▶ [Problem details]: Search the material below for lines containing the string "scale", and copy every one you find.

▶ [Provided information]:
========================================
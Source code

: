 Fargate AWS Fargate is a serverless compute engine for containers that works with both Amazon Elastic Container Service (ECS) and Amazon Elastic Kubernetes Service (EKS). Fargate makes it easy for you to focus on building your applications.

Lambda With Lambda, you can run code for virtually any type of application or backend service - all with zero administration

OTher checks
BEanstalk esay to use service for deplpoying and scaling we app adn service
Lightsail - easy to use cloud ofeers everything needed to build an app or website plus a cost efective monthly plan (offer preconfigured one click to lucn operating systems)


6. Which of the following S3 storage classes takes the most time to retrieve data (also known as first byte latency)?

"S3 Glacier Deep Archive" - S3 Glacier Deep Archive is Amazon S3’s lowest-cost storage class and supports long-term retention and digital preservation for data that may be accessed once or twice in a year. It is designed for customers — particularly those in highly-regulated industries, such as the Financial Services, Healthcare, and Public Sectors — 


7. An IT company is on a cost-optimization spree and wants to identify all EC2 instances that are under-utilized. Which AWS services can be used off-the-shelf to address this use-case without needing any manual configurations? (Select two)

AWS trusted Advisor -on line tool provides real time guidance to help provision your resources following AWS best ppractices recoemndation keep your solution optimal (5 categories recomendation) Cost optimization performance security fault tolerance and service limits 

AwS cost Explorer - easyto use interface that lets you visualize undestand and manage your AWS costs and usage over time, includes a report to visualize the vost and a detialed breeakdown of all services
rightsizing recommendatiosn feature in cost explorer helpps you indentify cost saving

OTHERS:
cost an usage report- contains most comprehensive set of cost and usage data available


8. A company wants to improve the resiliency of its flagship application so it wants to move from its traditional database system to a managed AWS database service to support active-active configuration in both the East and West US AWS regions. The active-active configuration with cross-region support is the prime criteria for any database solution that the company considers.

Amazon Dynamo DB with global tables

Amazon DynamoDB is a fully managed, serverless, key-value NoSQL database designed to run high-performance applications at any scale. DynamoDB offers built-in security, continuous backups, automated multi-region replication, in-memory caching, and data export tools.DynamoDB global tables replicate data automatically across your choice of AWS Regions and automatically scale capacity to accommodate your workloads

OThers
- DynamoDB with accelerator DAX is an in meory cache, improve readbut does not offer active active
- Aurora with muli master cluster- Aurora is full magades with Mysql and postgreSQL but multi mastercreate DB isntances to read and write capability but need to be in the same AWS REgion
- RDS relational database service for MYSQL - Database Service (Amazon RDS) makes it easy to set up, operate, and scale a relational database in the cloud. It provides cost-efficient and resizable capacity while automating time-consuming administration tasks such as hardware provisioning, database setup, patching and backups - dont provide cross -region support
========================================
▶ [Response to the exercise]:
Amazon DynamoDB is a fully managed, serverless, key-value NoSQL database designed to run high-performance applications at any scale. DynamoDB offers built-in security, continuous backups, automated multi-region replication, in-memory caching, and data export tools.DynamoDB global tables replicate data automatically across your choice of AWS Regions and automatically scale capacity to accommodate your workloads
- RDS relational database service for MYSQL - Database Service (Amazon RDS) makes it easy to set up, operate, and scale a relational database in the cloud. It provides cost-efficient and resizable capacity while automating time-consuming administration tasks such as hardware provisioning, database setup, patching and backups - dont provide cross -region support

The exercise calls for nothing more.